Verpflichtende Nachhaltigkeitsberichterstattung - ein Überblick

Felix Schiff, BSc / Mag. Dipl.-Ing. Dr. Stéphanie Mittelbach-Hörmanseder MIM (CEMS)

Seit dem 17. 1. 2017 1 ist das NaDiVeG in Österreich nun in Kraft. Das Gesetz zur Verbesserung der Nachhaltigkeits- und Diversitätsberichterstattung von Unternehmen beruht auf der Richtlinie 2014/95/EU des europäischen Parlaments und des Rates (in weiterer Folge CSR-Richtlinie), welche am 22. 10. 2014 beschlossen wurde und bis zum 6. 12. 2017 in nationales Recht umzusetzen war. 2 Durch die CSR-Richtlinie wurde der Schritt gesetzt, die Berichtspflichten bestimmter Unternehmen zu erweitern und dem Verlangen nach mehr Transparenz im Hinblick auf soziale Verantwortung von Unternehmen entsprechend Rechnung zu tragen. Diese Bestrebungen gab es nicht nur auf supranationaler Ebene im Rahmen der EU-Gesetzgebung sondern auch auf nationaler Ebene beschäftigen sich die Mitgliedstaaten der EU und weitere nicht EU-Mitglieder mit Corporate Social Responsibility (CSR) Berichterstattung.

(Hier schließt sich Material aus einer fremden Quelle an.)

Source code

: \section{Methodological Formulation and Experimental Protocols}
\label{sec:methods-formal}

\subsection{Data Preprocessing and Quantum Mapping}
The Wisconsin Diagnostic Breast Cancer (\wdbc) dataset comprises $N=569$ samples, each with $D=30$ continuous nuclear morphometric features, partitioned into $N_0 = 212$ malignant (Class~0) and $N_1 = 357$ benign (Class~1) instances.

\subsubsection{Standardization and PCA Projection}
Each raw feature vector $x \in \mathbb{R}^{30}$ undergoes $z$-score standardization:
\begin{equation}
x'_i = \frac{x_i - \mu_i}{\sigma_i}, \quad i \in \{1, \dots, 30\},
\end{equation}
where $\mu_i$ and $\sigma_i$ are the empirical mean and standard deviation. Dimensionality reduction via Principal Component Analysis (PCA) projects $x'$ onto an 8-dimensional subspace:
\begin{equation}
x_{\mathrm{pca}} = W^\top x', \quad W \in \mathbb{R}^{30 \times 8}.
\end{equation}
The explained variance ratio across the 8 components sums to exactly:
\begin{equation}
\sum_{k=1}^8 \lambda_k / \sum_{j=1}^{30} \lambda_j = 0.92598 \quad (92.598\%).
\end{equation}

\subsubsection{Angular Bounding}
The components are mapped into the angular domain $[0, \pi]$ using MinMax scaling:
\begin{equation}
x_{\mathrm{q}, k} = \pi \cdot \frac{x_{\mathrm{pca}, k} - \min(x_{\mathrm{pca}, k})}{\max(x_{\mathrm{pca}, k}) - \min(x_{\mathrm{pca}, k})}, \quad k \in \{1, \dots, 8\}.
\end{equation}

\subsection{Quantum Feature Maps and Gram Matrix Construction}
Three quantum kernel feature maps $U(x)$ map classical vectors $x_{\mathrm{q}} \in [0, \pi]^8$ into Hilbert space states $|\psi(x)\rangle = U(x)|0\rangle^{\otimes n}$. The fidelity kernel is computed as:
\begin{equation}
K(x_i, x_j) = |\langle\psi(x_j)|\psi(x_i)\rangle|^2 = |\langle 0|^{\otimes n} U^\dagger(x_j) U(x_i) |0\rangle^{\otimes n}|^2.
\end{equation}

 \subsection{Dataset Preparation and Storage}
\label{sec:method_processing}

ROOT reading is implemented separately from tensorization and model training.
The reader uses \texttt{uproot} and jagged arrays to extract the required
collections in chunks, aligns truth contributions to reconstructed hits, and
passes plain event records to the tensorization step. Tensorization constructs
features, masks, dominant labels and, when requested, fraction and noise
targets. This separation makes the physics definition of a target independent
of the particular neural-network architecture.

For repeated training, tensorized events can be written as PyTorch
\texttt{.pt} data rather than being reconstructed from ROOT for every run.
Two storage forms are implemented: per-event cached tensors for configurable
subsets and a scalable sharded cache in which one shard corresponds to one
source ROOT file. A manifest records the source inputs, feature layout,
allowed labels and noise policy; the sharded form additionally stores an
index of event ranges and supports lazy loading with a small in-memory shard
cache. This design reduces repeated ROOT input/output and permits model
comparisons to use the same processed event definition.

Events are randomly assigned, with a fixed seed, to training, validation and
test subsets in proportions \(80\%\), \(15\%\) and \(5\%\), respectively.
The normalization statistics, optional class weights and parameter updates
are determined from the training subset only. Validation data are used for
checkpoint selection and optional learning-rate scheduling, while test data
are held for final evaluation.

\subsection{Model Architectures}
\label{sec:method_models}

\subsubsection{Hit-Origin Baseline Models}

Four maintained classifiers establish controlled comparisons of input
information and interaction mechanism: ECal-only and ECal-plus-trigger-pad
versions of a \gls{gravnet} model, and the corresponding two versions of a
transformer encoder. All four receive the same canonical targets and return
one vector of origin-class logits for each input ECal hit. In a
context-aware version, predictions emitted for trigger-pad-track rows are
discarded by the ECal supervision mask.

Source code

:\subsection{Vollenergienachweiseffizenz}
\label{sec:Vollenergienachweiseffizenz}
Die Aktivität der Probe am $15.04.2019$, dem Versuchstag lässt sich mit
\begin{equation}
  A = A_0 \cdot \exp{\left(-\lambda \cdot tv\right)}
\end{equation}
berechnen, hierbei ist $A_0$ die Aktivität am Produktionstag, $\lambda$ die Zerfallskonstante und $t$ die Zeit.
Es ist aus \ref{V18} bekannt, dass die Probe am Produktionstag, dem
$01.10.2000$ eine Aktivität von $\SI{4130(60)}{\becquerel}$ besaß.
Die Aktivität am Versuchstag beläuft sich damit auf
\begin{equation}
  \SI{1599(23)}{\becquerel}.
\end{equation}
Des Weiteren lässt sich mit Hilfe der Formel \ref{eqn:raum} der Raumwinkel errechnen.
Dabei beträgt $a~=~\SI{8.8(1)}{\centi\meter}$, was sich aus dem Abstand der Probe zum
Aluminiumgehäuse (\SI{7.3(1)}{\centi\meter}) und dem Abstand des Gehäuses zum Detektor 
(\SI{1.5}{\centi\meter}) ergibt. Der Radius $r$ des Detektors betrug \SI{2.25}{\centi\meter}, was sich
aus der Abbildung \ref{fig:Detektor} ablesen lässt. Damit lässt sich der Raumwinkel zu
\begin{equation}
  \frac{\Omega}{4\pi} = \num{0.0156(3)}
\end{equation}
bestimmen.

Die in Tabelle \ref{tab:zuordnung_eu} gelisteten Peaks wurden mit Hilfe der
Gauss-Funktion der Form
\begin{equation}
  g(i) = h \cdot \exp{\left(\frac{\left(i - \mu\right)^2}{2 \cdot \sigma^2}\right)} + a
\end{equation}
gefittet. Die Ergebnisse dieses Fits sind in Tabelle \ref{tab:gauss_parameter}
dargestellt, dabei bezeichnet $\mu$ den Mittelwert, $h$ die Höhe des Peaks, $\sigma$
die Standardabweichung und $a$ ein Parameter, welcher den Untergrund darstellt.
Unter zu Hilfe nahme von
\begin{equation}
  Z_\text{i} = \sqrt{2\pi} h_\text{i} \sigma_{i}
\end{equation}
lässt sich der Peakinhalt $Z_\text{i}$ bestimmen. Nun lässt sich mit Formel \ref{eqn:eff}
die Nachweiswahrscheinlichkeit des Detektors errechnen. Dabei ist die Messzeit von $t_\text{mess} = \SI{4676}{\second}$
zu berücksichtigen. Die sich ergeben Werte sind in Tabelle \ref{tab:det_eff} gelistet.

Vor diesem Hintergrund ist das Ziel des vorliegenden Beitrags, einen kurzen Überblick über die Entwicklung der einzelstaatlichen Regelungen ausgewählter Länder zu geben, welche schon vor der Veröffentlichung der CSR-Richtlinie eine verpflichtende CSR-Berichterstattung für gewissen Unternehmen vorsahen.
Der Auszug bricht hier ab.